Rechtbank Amsterdam, 5 december 2012, www.rechtspraak.nl, LJN:BY7459

De rechtbank Amsterdam meent in deze uitspraak dat de kredietcrisis niet als onvoorziene omstandigheid kan worden aangemerkt. De vraag is of een kredietcrisis inderdaad zo voorzienbaar is als de rechtbank Amsterdam motiveert in haar vonnis. Rechters in Spanje, Italië en Portugal dachten daar in vonnissen uit respectievelijk 1940, 1948 en 1975 anders over.

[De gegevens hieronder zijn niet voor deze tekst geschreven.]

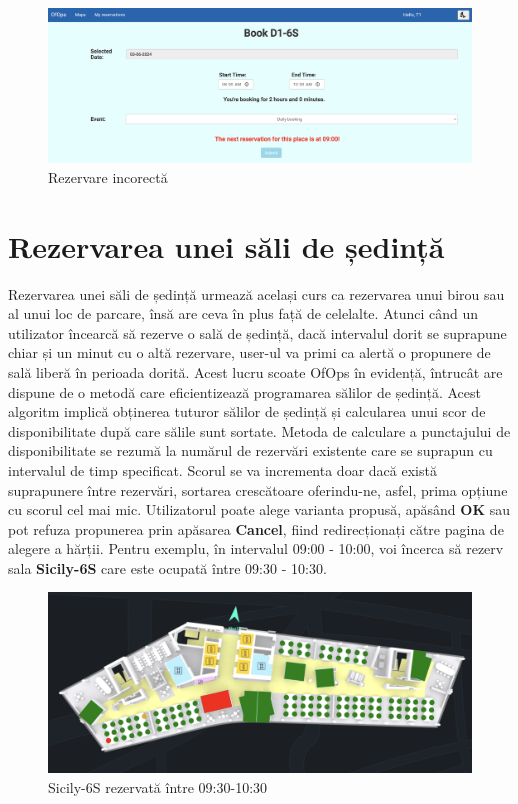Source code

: \begin{figure}[!htb]
    \centering
    \includegraphics[width=0.9\linewidth]{images/rezerv incorect.png}
    \caption{Rezervare incorectă}
    \label{fig:rezerv incorect}
\end{figure}

\section{Rezervarea unei săli de ședință}

Rezervarea unei săli de ședință urmează același curs ca rezervarea unui birou sau al unui loc de parcare, însă are ceva în plus față de celelalte. Atunci când un utilizator încearcă să rezerve o sală de ședință, dacă intervalul dorit se suprapune chiar și un minut cu o altă rezervare, user-ul va primi ca alertă o propunere de sală liberă în perioada dorită. Acest lucru scoate OfOps în evidență, întrucât are dispune de o metodă care eficientizează programarea sălilor de ședință. Acest algoritm implică obținerea tuturor sălilor de ședință și calcularea unui scor de disponibilitate după care sălile sunt sortate. Metoda de calculare a punctajului de disponibilitate se rezumă la numărul de rezervări existente care se suprapun cu intervalul de timp specificat. Scorul se va incrementa doar dacă există suprapunere între rezervări, sortarea crescătoare oferindu-ne, asfel, prima opțiune cu scorul cel mai mic. Utilizatorul poate alege varianta propusă, apăsând \textbf{OK} sau pot refuza propunerea prin apăsarea \textbf{Cancel}, fiind redirecționați către pagina de alegere a hărții. Pentru exemplu, în intervalul 09:00 - 10:00, voi încerca să rezerv sala \textbf{Sicily-6S} care este ocupată între 09:30 - 10:30.

\begin{figure}[!htb]
    \centering
    \includegraphics[width=0.9\linewidth]{images/sicily rezerv1.png}
    \caption{Sicily-6S rezervată între 09:30-10:30}
    \label{fig:sicily rezerv1.png}
\end{figure}

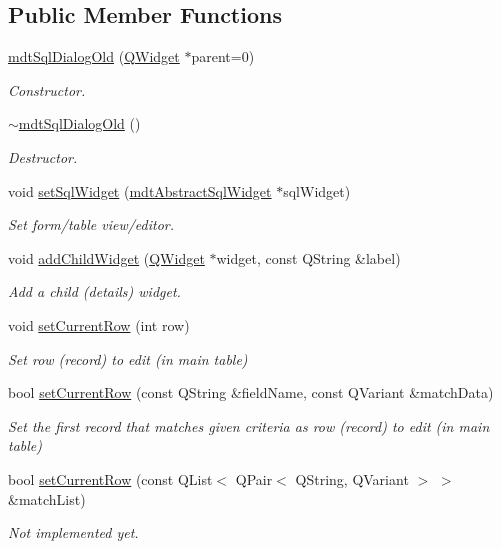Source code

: \subsection*{Public Member Functions}
\begin{DoxyCompactItemize}
\item 
\hyperlink{classmdt_sql_dialog_old_a09d803b8fdeda106f5e09c74cd083777}{mdt\-Sql\-Dialog\-Old} (\hyperlink{class_q_widget}{Q\-Widget} $\ast$parent=0)
\begin{DoxyCompactList}\small\item\em Constructor. \end{DoxyCompactList}\item 
\hyperlink{classmdt_sql_dialog_old_ad94d87750cbe3f4b8d90ad486e0ae2dd}{$\sim$mdt\-Sql\-Dialog\-Old} ()
\begin{DoxyCompactList}\small\item\em Destructor. \end{DoxyCompactList}\item 
void \hyperlink{classmdt_sql_dialog_old_ab164a92148ee8c41687f8ec461199924}{set\-Sql\-Widget} (\hyperlink{classmdt_abstract_sql_widget}{mdt\-Abstract\-Sql\-Widget} $\ast$sql\-Widget)
\begin{DoxyCompactList}\small\item\em Set form/table view/editor. \end{DoxyCompactList}\item 
void \hyperlink{classmdt_sql_dialog_old_a009ae8ce4b25cd143fd19b0d680c2aa1}{add\-Child\-Widget} (\hyperlink{class_q_widget}{Q\-Widget} $\ast$widget, const Q\-String \&label)
\begin{DoxyCompactList}\small\item\em Add a child (details) widget. \end{DoxyCompactList}\item 
void \hyperlink{classmdt_sql_dialog_old_aa632b9e478abfd39fb619017ad858588}{set\-Current\-Row} (int row)
\begin{DoxyCompactList}\small\item\em Set row (record) to edit (in main table) \end{DoxyCompactList}\item 
bool \hyperlink{classmdt_sql_dialog_old_a8a037786d182ce5c521a09f98c32cbeb}{set\-Current\-Row} (const Q\-String \&field\-Name, const Q\-Variant \&match\-Data)
\begin{DoxyCompactList}\small\item\em Set the first record that matches given criteria as row (record) to edit (in main table) \end{DoxyCompactList}\item 
bool \hyperlink{classmdt_sql_dialog_old_a658d4a0a9bc97cb8a354a5b2157ab1a0}{set\-Current\-Row} (const Q\-List$<$ Q\-Pair$<$ Q\-String, Q\-Variant $>$ $>$ \&match\-List)
\begin{DoxyCompactList}\small\item\em Not implemented yet. \end{DoxyCompactList}\end{DoxyCompactItemize}



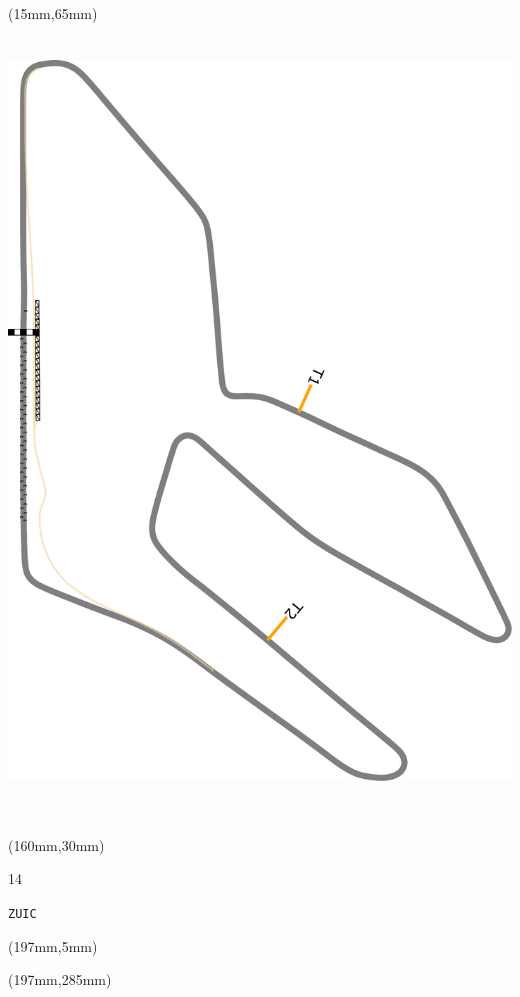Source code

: \begin{textblock*}{185mm}(15mm,65mm)%
\centering
\mbox{\includegraphics[width=185mm,height=210mm,keepaspectratio]{PT/ZUIC.pdf}}
\end{textblock*}
\begin{textblock*}{40mm}(160mm,30mm)%
\Large
\par{} 
\par14 
\par\hfill\tiny\tt ZUIC\\
\end{textblock*}
\begin{textblock*}{20mm}(197mm,5mm)%
\fbox{\thepage}
\label{ZUIC}
\end{textblock*}
\begin{textblock*}{20mm}(197mm,285mm)%
\fbox{\thepage}
\end{textblock*}

\null\newpage
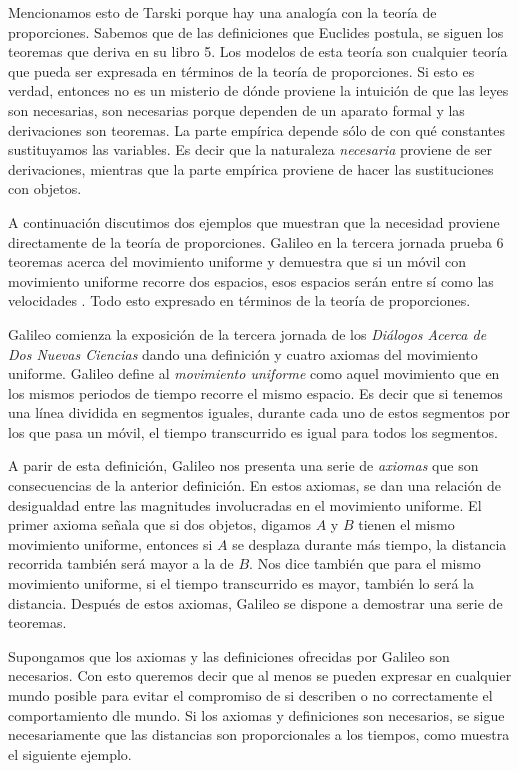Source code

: Mencionamos esto de Tarski porque hay una analogía con la teoría de proporciones. Sabemos que de las definiciones que Euclides postula, se siguen los teoremas que deriva en su libro 5. Los modelos de esta teoría son cualquier teoría que pueda ser expresada en términos de la teoría de proporciones. Si esto es verdad, entonces no es un misterio de dónde proviene la intuición de que las leyes son necesarias, son necesarias porque dependen de un aparato formal y las derivaciones son teoremas. La parte empírica depende sólo de con qué constantes sustituyamos las variables. Es decir que la naturaleza \emph{necesaria} proviene de ser derivaciones, mientras que la parte empírica proviene de hacer las sustituciones con objetos.

A continuación discutimos dos ejemplos que muestran que la necesidad proviene directamente de la teoría de proporciones. Galileo en la tercera jornada prueba 6 teoremas acerca del movimiento uniforme y demuestra que si un móvil con movimiento uniforme recorre dos espacios, esos espacios serán entre sí como las velocidades \cite[p. 215]{galtre}. Todo esto expresado en términos de la teoría de proporciones.

Galileo comienza la exposición de la tercera jornada de los \emph{Diálogos Acerca de Dos Nuevas Ciencias} dando una definición y cuatro axiomas del movimiento uniforme. Galileo define al \textit{movimiento uniforme} como aquel movimiento que en los mismos periodos de tiempo recorre el mismo espacio. Es decir que si tenemos una línea dividida en segmentos iguales, durante cada uno de estos segmentos por los que pasa un móvil, el tiempo transcurrido es igual para todos los segmentos.

A parir de esta definición, Galileo nos presenta una serie de \textit{axiomas} que son consecuencias de la anterior definición. En estos axiomas, se dan una relación de desigualdad entre las magnitudes involucradas en el movimiento uniforme. El primer axioma señala que si dos objetos, digamos $A$ y $B$ tienen el mismo movimiento uniforme, entonces si $A$ se desplaza durante más tiempo, la distancia recorrida también será mayor a la de $B$. Nos dice también que para el mismo movimiento uniforme, si el tiempo transcurrido es mayor, también lo será la distancia. Después de estos axiomas, Galileo se dispone a demostrar una serie de teoremas.

Supongamos que los axiomas y las definiciones ofrecidas por Galileo son necesarios. Con esto queremos decir que al menos se pueden expresar en cualquier mundo posible para evitar el compromiso de si describen o no correctamente el comportamiento dle mundo. Si los axiomas y definiciones son necesarios, se sigue necesariamente que las distancias son proporcionales a los tiempos, como muestra el siguiente ejemplo.

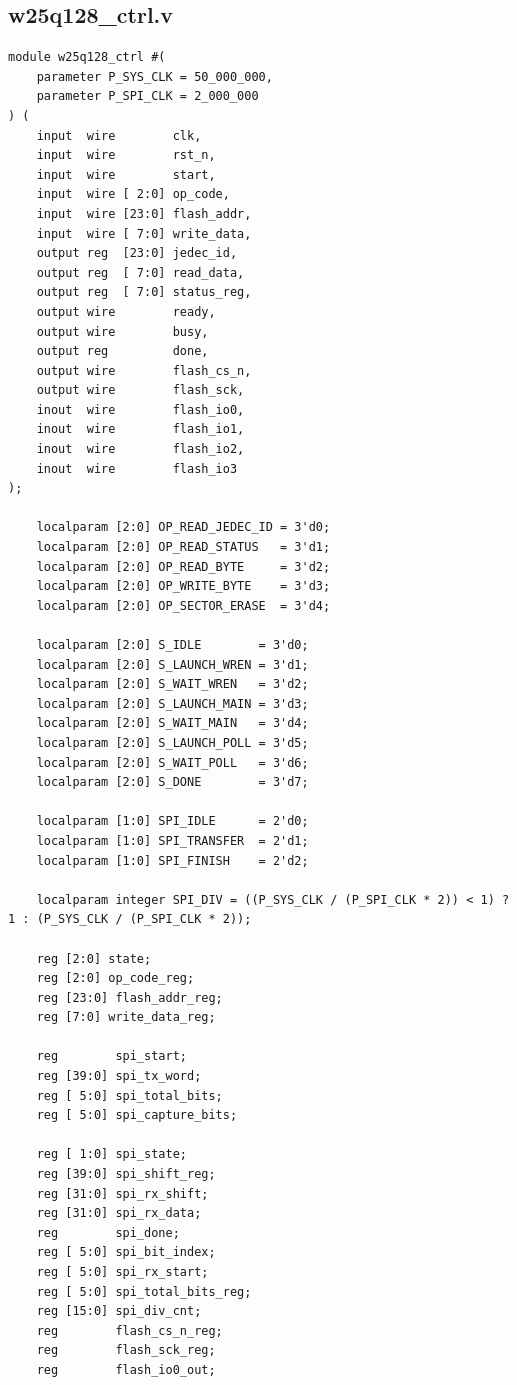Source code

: \documentclass[a4paper,10pt]{article}
\begin{document}
\subsection{w25q128_ctrl.v}
\begin{lstlisting}[caption=w25q128_ctrl.v]
module w25q128_ctrl #(
    parameter P_SYS_CLK = 50_000_000,
    parameter P_SPI_CLK = 2_000_000
) (
    input  wire        clk,
    input  wire        rst_n,
    input  wire        start,
    input  wire [ 2:0] op_code,
    input  wire [23:0] flash_addr,
    input  wire [ 7:0] write_data,
    output reg  [23:0] jedec_id,
    output reg  [ 7:0] read_data,
    output reg  [ 7:0] status_reg,
    output wire        ready,
    output wire        busy,
    output reg         done,
    output wire        flash_cs_n,
    output wire        flash_sck,
    inout  wire        flash_io0,
    inout  wire        flash_io1,
    inout  wire        flash_io2,
    inout  wire        flash_io3
);

    localparam [2:0] OP_READ_JEDEC_ID = 3'd0;
    localparam [2:0] OP_READ_STATUS   = 3'd1;
    localparam [2:0] OP_READ_BYTE     = 3'd2;
    localparam [2:0] OP_WRITE_BYTE    = 3'd3;
    localparam [2:0] OP_SECTOR_ERASE  = 3'd4;

    localparam [2:0] S_IDLE        = 3'd0;
    localparam [2:0] S_LAUNCH_WREN = 3'd1;
    localparam [2:0] S_WAIT_WREN   = 3'd2;
    localparam [2:0] S_LAUNCH_MAIN = 3'd3;
    localparam [2:0] S_WAIT_MAIN   = 3'd4;
    localparam [2:0] S_LAUNCH_POLL = 3'd5;
    localparam [2:0] S_WAIT_POLL   = 3'd6;
    localparam [2:0] S_DONE        = 3'd7;

    localparam [1:0] SPI_IDLE      = 2'd0;
    localparam [1:0] SPI_TRANSFER  = 2'd1;
    localparam [1:0] SPI_FINISH    = 2'd2;

    localparam integer SPI_DIV = ((P_SYS_CLK / (P_SPI_CLK * 2)) < 1) ? 1 : (P_SYS_CLK / (P_SPI_CLK * 2));

    reg [2:0] state;
    reg [2:0] op_code_reg;
    reg [23:0] flash_addr_reg;
    reg [7:0] write_data_reg;

    reg        spi_start;
    reg [39:0] spi_tx_word;
    reg [ 5:0] spi_total_bits;
    reg [ 5:0] spi_capture_bits;

    reg [ 1:0] spi_state;
    reg [39:0] spi_shift_reg;
    reg [31:0] spi_rx_shift;
    reg [31:0] spi_rx_data;
    reg        spi_done;
    reg [ 5:0] spi_bit_index;
    reg [ 5:0] spi_rx_start;
    reg [ 5:0] spi_total_bits_reg;
    reg [15:0] spi_div_cnt;
    reg        flash_cs_n_reg;
    reg        flash_sck_reg;
    reg        flash_io0_out;


\end{lstlisting}
\end{document}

Hoe het ook zij, inmiddels mogen de gevolgen van de huidige kredietcrisis toch wel als algemeen bekend worden verondersteld, zodat het bij overeenkomsten die heden ten dage worden gesloten naar alle waarschijnlijkheid in elk geval niet meer mogelijk zal zijn voor een contractspartij om zich op de kredietcrisis als onvoorziene omstandigheid te beroepen. Indien echter een deugdelijk financieringsvoorbehoud wordt opgenomen, zou een dergelijk beroep ook niet nodig hoeven te zijn.